◆ **Aim of the task**:
Copy exactly, and only, the lines between the start of the entries below and the line containing "Source code", both inclusive. Omit pictures.

◆ **The records**:
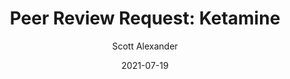 ---
layout: podcast
title: "Peer Review Request: Ketamine"
author: Scott Alexander
description: https://astralcodexten.substack.com/p/peer-review-request-ketamine
date: 2021-07-19
length: 9487217
duration: 2372
guid: peer-review-request-ketamine
---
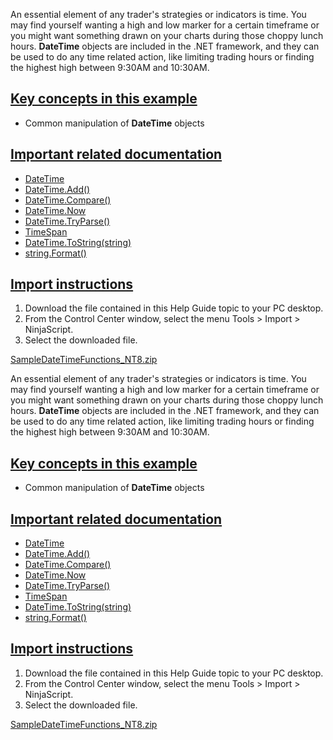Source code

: An essential element of any trader's strategies or indicators is time. You may find yourself wanting a high and low marker for a certain timeframe or you might want something drawn on your charts during those choppy lunch hours. **DateTime** objects are included in the .NET framework, and they can be used to do any time related action, like limiting trading hours or finding the highest high between 9:30AM and 10:30AM.

## [Key concepts in this example](https://developer.ninjatrader.com/docs/desktop/manipulating_datetime_objects\#key-concepts-in-this-example)

- Common manipulation of **DateTime** objects

## [Important related documentation](https://developer.ninjatrader.com/docs/desktop/manipulating_datetime_objects\#important-related-documentation)

- [DateTime](https://learn.microsoft.com/en-us/dotnet/api/system.datetime)
- [DateTime.Add()](https://learn.microsoft.com/en-us/dotnet/api/system.datetime.add)
- [DateTime.Compare()](https://learn.microsoft.com/en-us/dotnet/api/system.datetime.compare)
- [DateTime.Now](https://learn.microsoft.com/en-us/dotnet/api/system.datetime.now)
- [DateTime.TryParse()](https://learn.microsoft.com/en-us/dotnet/api/system.datetime.tryparse)
- [TimeSpan](https://learn.microsoft.com/en-us/dotnet/api/system.timespan)
- [DateTime.ToString(string)](https://learn.microsoft.com/en-us/dotnet/api/system.datetime.tostring)
- [string.Format()](https://learn.microsoft.com/en-us/dotnet/api/system.string.format)

## [Import instructions](https://developer.ninjatrader.com/docs/desktop/manipulating_datetime_objects\#import-instructions)

1. Download the file contained in this Help Guide topic to your PC desktop.
2. From the Control Center window, select the menu Tools > Import > NinjaScript.
3. Select the downloaded file.

[SampleDateTimeFunctions\_NT8.zip](https://ninjatrader.com/support/helpGuides/nt8/samples/SampleDateTimeFunctions_NT8.zip)

An essential element of any trader's strategies or indicators is time. You may find yourself wanting a high and low marker for a certain timeframe or you might want something drawn on your charts during those choppy lunch hours. **DateTime** objects are included in the .NET framework, and they can be used to do any time related action, like limiting trading hours or finding the highest high between 9:30AM and 10:30AM.

## [Key concepts in this example](https://developer.ninjatrader.com/docs/desktop/manipulating_datetime_objects\#key-concepts-in-this-example)

- Common manipulation of **DateTime** objects

## [Important related documentation](https://developer.ninjatrader.com/docs/desktop/manipulating_datetime_objects\#important-related-documentation)

- [DateTime](https://learn.microsoft.com/en-us/dotnet/api/system.datetime)
- [DateTime.Add()](https://learn.microsoft.com/en-us/dotnet/api/system.datetime.add)
- [DateTime.Compare()](https://learn.microsoft.com/en-us/dotnet/api/system.datetime.compare)
- [DateTime.Now](https://learn.microsoft.com/en-us/dotnet/api/system.datetime.now)
- [DateTime.TryParse()](https://learn.microsoft.com/en-us/dotnet/api/system.datetime.tryparse)
- [TimeSpan](https://learn.microsoft.com/en-us/dotnet/api/system.timespan)
- [DateTime.ToString(string)](https://learn.microsoft.com/en-us/dotnet/api/system.datetime.tostring)
- [string.Format()](https://learn.microsoft.com/en-us/dotnet/api/system.string.format)

## [Import instructions](https://developer.ninjatrader.com/docs/desktop/manipulating_datetime_objects\#import-instructions)

1. Download the file contained in this Help Guide topic to your PC desktop.
2. From the Control Center window, select the menu Tools > Import > NinjaScript.
3. Select the downloaded file.

[SampleDateTimeFunctions\_NT8.zip](https://ninjatrader.com/support/helpGuides/nt8/samples/SampleDateTimeFunctions_NT8.zip)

◆ **Task result**:
 ---
layout: podcast
title: "Peer Review Request: Ketamine"
author: Scott Alexander
description: https://astralcodexten.substack.com/p/peer-review-request-ketamine
date: 2021-07-19
length: 9487217
duration: 2372
guid: peer-review-request-ketamine
---
Source code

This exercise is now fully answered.